[WHAT YOU WILL DO]: Reply solely with the number of lines, in the records underneath, that include the word "uploads".

Pictures paired with source code:
>>>

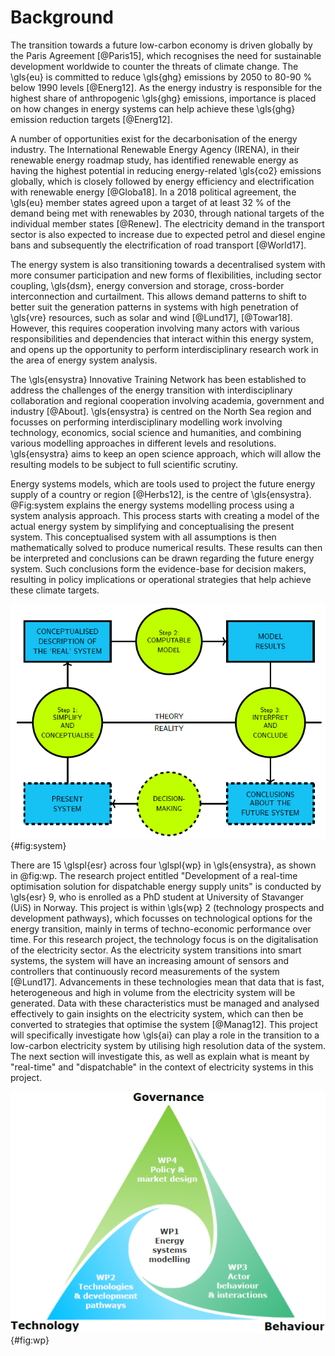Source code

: <!-- 
- [Background](#background)
 -->


# Background

The transition towards a future low-carbon economy is driven globally by the Paris Agreement [@Paris15], which recognises the need for sustainable development worldwide to counter the threats of climate change. The \gls{eu} is committed to reduce \gls{ghg} emissions by 2050 to 80-90 % below 1990 levels [@Energ12]. As the energy industry is responsible for the highest share of anthropogenic \gls{ghg} emissions, importance is placed on how changes in energy systems can help achieve these \gls{ghg} emission reduction targets [@Energ12]. 

A number of opportunities exist for the decarbonisation of the energy industry. The International Renewable Energy Agency (IRENA), in their renewable energy roadmap study, has identified renewable energy as having the highest potential in reducing energy-related \gls{co2} emissions globally, which is closely followed by energy efficiency and electrification with renewable energy [@Globa18]. In a 2018 political agreement, the \gls{eu} member states agreed upon a target of at least 32 % of the demand being met with renewables by 2030, through national targets of the individual member states [@Renew]. The electricity demand in the transport sector is also expected to increase due to expected petrol and diesel engine bans and subsequently the electrification of road transport [@World17].

The energy system is also transitioning towards a decentralised system with more consumer participation and new forms of flexibilities, including sector coupling, \gls{dsm}, energy conversion and storage, cross-border interconnection and curtailment. This allows demand patterns to shift to better suit the generation patterns in systems with high penetration of \gls{vre} resources, such as solar and wind [@Lund17], [@Towar18]. However, this requires cooperation involving many actors with various responsibilities and dependencies that interact within this energy system, and opens up the opportunity to perform interdisciplinary research work in the area of energy system analysis.

The \gls{ensystra} Innovative Training Network has been established to address the challenges of the energy transition with interdisciplinary collaboration and regional cooperation involving academia, government and industry [@About]. \gls{ensystra} is centred on the North Sea region and focusses on performing interdisciplinary modelling work involving technology, economics, social science and humanities, and combining various modelling approaches in different levels and resolutions. \gls{ensystra} aims to keep an open science approach, which will allow the resulting models to be subject to full scientific scrutiny.

Energy systems models, which are tools used to project the future energy supply of a country or region [@Herbs12], is the centre of \gls{ensystra}. @Fig:system explains the energy systems modelling process using a system analysis approach. This process starts with creating a model of the actual energy system by simplifying and conceptualising the present system. This conceptualised system with all assumptions is then mathematically solved to produce numerical results. These results can then be interpreted and conclusions can be drawn regarding the future energy system. Such conclusions form the evidence-base for decision makers, resulting in policy implications or operational strategies that help achieve these climate targets. 

![The system analysis approach applied on the energy system modelling process, adapted from Krook-Riekkola 2015 [@Krook15].](images/system-analysis.png "The system analysis approach applied on the energy system modelling process, adapted from Krook-Riekkola 2015 [@Krook15]."){#fig:system}

There are 15 \glspl{esr} across four \glspl{wp} in \gls{ensystra}, as shown in @fig:wp. The research project entitled "Development of a real-time optimisation solution for dispatchable energy supply units" is conducted by \gls{esr} 9, who is enrolled as a PhD student at University of Stavanger (UiS) in Norway. This project is within \gls{wp} 2 (technology prospects and development pathways), which focusses on technological options for the energy transition, mainly in terms of techno-economic performance over time. For this research project, the technology focus is on the digitalisation of the electricity sector. As the electricity system transitions into smart systems, the system will have an increasing amount of sensors and controllers that continuously record measurements of the system [@Lund17]. Advancements in these technologies mean that data that is fast, heterogeneous and high in volume from the electricity system will be generated. Data with these characteristics must be managed and analysed effectively to gain insights on the electricity system, which can then be converted to strategies that optimise the system [@Manag12]. This project will specifically investigate how \gls{ai} can play a role in the transition to a low-carbon electricity system by utilising high resolution data of the system. The next section will investigate this, as well as explain what is meant by "real-time" and "dispatchable" in the context of electricity systems in this project.

![Interactions between the four WPs of the ENSYSTRA project. Source: ENSYSTRA [@About].](images/wp.png "Interactions between the four WPs of the ENSYSTRA project. Source: ENSYSTRA [@About]."){#fig:wp}
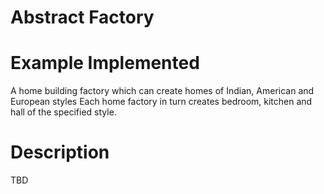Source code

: # Abstract Factory

# Example Implemented
A home building factory which can create homes of Indian, American and European styles
Each home factory in turn creates bedroom, kitchen and hall of the specified style.

# Description
TBD    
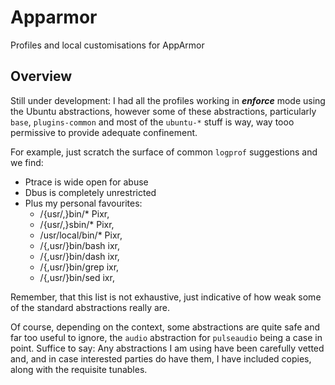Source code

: # Apparmor
Profiles and local customisations for AppArmor

## Overview
Still under development: I had all the profiles working in ***enforce*** mode using the Ubuntu abstractions, however some of these abstractions, particularly `base`, `plugins-common` and most of the `ubuntu-*` stuff is way, way tooo permissive to provide adequate confinement.

For example, just scratch the surface of common `logprof` suggestions and we find:
* Ptrace is wide open for abuse
* Dbus is completely unrestricted
* Plus my personal favourites:
	* /{usr/,}bin/* Pixr,
	* /{usr/,}sbin/* Pixr,
	* /usr/local/bin/* Pixr,
	* /{,usr/}bin/bash ixr,
	* /{,usr/}bin/dash ixr,
	* /{,usr/}bin/grep ixr,
	* /{,usr/}bin/sed ixr,

Remember, that this list is not exhaustive, just indicative of how weak some of the standard abstractions really are.

Of course, depending on the context, some abstractions are quite safe and far too useful to ignore, the `audio` abstraction for `pulseaudio` being a case in point. Suffice to say: Any abstractions I am using have been carefully vetted and, and in case interested parties do have them, I have included copies, along with the requisite tunables.




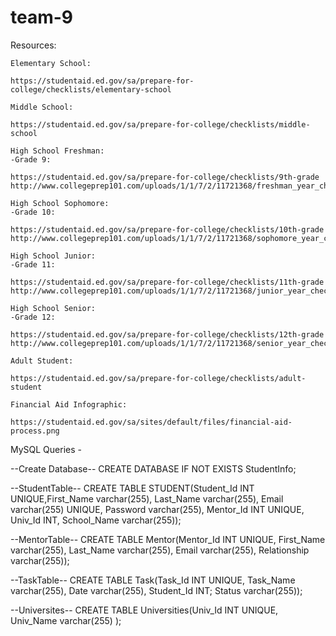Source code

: # team-9

Resources:
	
	Elementary School:
	
	https://studentaid.ed.gov/sa/prepare-for-college/checklists/elementary-school

	Middle School:

	https://studentaid.ed.gov/sa/prepare-for-college/checklists/middle-school

	High School Freshman: 
	-Grade 9:

	https://studentaid.ed.gov/sa/prepare-for-college/checklists/9th-grade
	http://www.collegeprep101.com/uploads/1/1/7/2/11721368/freshman_year_checklist.pdf

	High School Sophomore:
	-Grade 10:

	https://studentaid.ed.gov/sa/prepare-for-college/checklists/10th-grade
	http://www.collegeprep101.com/uploads/1/1/7/2/11721368/sophomore_year_checklist.pdf

	High School Junior:
	-Grade 11:

	https://studentaid.ed.gov/sa/prepare-for-college/checklists/11th-grade
	http://www.collegeprep101.com/uploads/1/1/7/2/11721368/junior_year_checklist.pdf

	High School Senior:
	-Grade 12:
	
	https://studentaid.ed.gov/sa/prepare-for-college/checklists/12th-grade
	http://www.collegeprep101.com/uploads/1/1/7/2/11721368/senior_year_checklist.pdf

	Adult Student:
	
	https://studentaid.ed.gov/sa/prepare-for-college/checklists/adult-student

	Financial Aid Infographic:

	https://studentaid.ed.gov/sa/sites/default/files/financial-aid-process.png

MySQL Queries - 

--Create Database--
CREATE DATABASE IF NOT EXISTS StudentInfo;

--StudentTable--
CREATE TABLE STUDENT(Student_Id INT UNIQUE,First_Name varchar(255),
	Last_Name varchar(255),
    	Email varchar(255) UNIQUE,
    	Password varchar(255),
    	Mentor_Id INT UNIQUE,
	Univ_Id INT,
	School_Name varchar(255));	

--MentorTable--
CREATE TABLE Mentor(Mentor_Id INT UNIQUE,
    	First_Name varchar(255),
    	Last_Name varchar(255),
    	Email varchar(255),
    	Relationship varchar(255));

--TaskTable--
CREATE TABLE Task(Task_Id INT UNIQUE,
    	Task_Name varchar(255),
    	Date varchar(255),
	Student_Id INT;
	Status varchar(255));

--Universites--
CREATE TABLE Universities(Univ_Id INT UNIQUE,
    	Univ_Name varchar(255)
	);
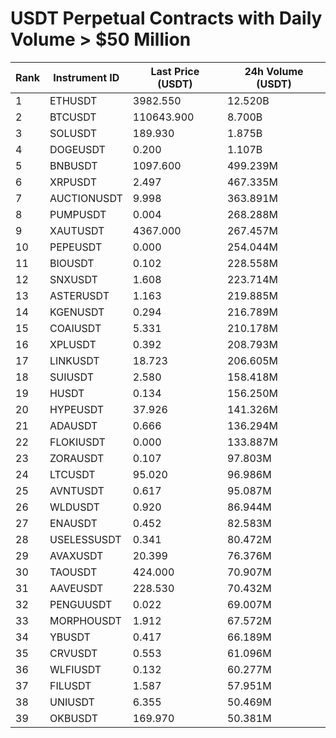 # USDT Perpetual Contracts with Daily Volume > $50 Million

| Rank | Instrument ID | Last Price (USDT) | 24h Volume (USDT) |
|------|---------------|-------------------|-------------------|
| 1 | ETHUSDT | 3982.550 | 12.520B |
| 2 | BTCUSDT | 110643.900 | 8.700B |
| 3 | SOLUSDT | 189.930 | 1.875B |
| 4 | DOGEUSDT | 0.200 | 1.107B |
| 5 | BNBUSDT | 1097.600 | 499.239M |
| 6 | XRPUSDT | 2.497 | 467.335M |
| 7 | AUCTIONUSDT | 9.998 | 363.891M |
| 8 | PUMPUSDT | 0.004 | 268.288M |
| 9 | XAUTUSDT | 4367.000 | 267.457M |
| 10 | PEPEUSDT | 0.000 | 254.044M |
| 11 | BIOUSDT | 0.102 | 228.558M |
| 12 | SNXUSDT | 1.608 | 223.714M |
| 13 | ASTERUSDT | 1.163 | 219.885M |
| 14 | KGENUSDT | 0.294 | 216.789M |
| 15 | COAIUSDT | 5.331 | 210.178M |
| 16 | XPLUSDT | 0.392 | 208.793M |
| 17 | LINKUSDT | 18.723 | 206.605M |
| 18 | SUIUSDT | 2.580 | 158.418M |
| 19 | HUSDT | 0.134 | 156.250M |
| 20 | HYPEUSDT | 37.926 | 141.326M |
| 21 | ADAUSDT | 0.666 | 136.294M |
| 22 | FLOKIUSDT | 0.000 | 133.887M |
| 23 | ZORAUSDT | 0.107 | 97.803M |
| 24 | LTCUSDT | 95.020 | 96.986M |
| 25 | AVNTUSDT | 0.617 | 95.087M |
| 26 | WLDUSDT | 0.920 | 86.944M |
| 27 | ENAUSDT | 0.452 | 82.583M |
| 28 | USELESSUSDT | 0.341 | 80.472M |
| 29 | AVAXUSDT | 20.399 | 76.376M |
| 30 | TAOUSDT | 424.000 | 70.907M |
| 31 | AAVEUSDT | 228.530 | 70.432M |
| 32 | PENGUUSDT | 0.022 | 69.007M |
| 33 | MORPHOUSDT | 1.912 | 67.572M |
| 34 | YBUSDT | 0.417 | 66.189M |
| 35 | CRVUSDT | 0.553 | 61.096M |
| 36 | WLFIUSDT | 0.132 | 60.277M |
| 37 | FILUSDT | 1.587 | 57.951M |
| 38 | UNIUSDT | 6.355 | 50.469M |
| 39 | OKBUSDT | 169.970 | 50.381M |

<<<

[SOLUTION TO THIS EXERCISE]: 4